Again, Joey, you are cherry-picking the data, or perhaps you do not know or understand the details. This is 19th-20th century Harvard professor and economist Frank Taussig explaining some of the details:

"When protectionists make a change of this kind, they almost invariably make the specific duties higher than the ad-valorem, duties for which they are supposed to be an equivalent,—a circumstance which has given rise to the common notion, of course unfounded, that there is some essential connection between free trade and ad-valorem duties on the one hand, and between protection and specific duties on the other hand.
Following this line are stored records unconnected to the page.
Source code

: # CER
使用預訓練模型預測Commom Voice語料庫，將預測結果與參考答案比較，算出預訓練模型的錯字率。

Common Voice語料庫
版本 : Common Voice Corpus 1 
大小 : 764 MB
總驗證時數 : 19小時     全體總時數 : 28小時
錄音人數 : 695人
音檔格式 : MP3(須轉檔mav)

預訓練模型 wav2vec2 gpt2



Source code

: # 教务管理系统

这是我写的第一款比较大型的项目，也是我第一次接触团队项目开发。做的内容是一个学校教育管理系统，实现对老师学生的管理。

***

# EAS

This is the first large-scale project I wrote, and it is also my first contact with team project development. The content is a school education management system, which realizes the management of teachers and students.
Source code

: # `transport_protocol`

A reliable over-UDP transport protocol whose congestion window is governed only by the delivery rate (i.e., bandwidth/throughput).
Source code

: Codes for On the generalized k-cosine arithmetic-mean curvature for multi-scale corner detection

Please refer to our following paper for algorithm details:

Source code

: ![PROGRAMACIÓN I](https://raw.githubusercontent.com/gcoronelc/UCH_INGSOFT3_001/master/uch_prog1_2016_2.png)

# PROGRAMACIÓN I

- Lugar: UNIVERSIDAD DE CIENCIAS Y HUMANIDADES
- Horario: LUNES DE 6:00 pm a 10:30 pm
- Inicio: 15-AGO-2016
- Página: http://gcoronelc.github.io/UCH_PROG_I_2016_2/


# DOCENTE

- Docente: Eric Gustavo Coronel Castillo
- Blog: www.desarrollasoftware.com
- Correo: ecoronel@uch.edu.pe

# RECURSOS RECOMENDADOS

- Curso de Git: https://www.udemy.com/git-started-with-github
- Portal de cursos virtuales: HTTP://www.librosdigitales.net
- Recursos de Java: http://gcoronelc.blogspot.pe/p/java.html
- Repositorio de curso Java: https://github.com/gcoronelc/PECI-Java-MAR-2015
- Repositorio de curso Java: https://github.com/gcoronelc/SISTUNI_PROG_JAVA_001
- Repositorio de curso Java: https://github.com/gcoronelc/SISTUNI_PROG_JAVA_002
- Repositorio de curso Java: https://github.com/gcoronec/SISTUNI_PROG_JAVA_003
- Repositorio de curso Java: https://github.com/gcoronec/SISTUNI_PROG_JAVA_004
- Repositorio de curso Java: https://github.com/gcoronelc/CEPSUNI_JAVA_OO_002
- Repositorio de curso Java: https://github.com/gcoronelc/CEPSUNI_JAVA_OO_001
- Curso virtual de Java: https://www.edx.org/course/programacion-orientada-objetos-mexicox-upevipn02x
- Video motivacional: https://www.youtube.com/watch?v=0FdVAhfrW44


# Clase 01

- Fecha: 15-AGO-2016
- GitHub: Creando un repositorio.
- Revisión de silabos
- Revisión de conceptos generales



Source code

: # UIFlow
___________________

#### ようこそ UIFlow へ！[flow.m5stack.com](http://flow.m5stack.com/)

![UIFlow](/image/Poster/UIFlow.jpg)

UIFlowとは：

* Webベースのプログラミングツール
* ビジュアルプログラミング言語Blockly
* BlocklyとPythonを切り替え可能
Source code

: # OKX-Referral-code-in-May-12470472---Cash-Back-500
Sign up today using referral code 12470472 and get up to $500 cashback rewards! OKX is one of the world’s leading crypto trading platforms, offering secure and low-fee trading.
The Morrill tariff formed no exception to the usual course of things in this respect. The specific duties which it established were in many cases considerably above the ad-valorem duties of 1846. The most important direct changes made by the act of 1861 were in the increased duties on iron and on wool, by which it was hoped to attach to the Republican party, Pennsylvania and some of the Western States. Most of the manufacturing States at this time still stood aloof from the movement toward higher rates. [Frank W. Taussig, "The Tariff History of the United States." G. P. Putnam's Sons, 1892, pp.158-159]

The term "specific duties" simply means "targeted protections," which is a more politically-correct way of saying, "crony-capitalism."

A modern historian/economist, Phillip Magness, who holds a PhD in public policy from George Mason, makes similar claims.

"Between December 1858 and March 1860, Morrill was inundated with letters from manufacturers and industrialists requesting favorable protective tariff rates against their foreign competitors. Many of these petitions were copied verbatim into the text of the tariff bill [e.g., crony-capitalism]. The Morrill schedule also replaced the ad valorem schedule system of Walker with the reintroduction of item-by-item rates. The new schedule utilized an ad hoc mixture of individual ad valorem rates and specific duties, assessed by import units rather than volume, making its administration less transparent. While it is difficult to measure the full effect of the revisions given this change of assessment, Morrill 's equivalent rates pushed most items well above the 1846 schedule and, in several instances, to near-parity with the Black Tariff levels of 1842." [Phillip W. Magness, "Tariffs and the American Civil War." Essential Civil War Curriculum, 2017, p.8]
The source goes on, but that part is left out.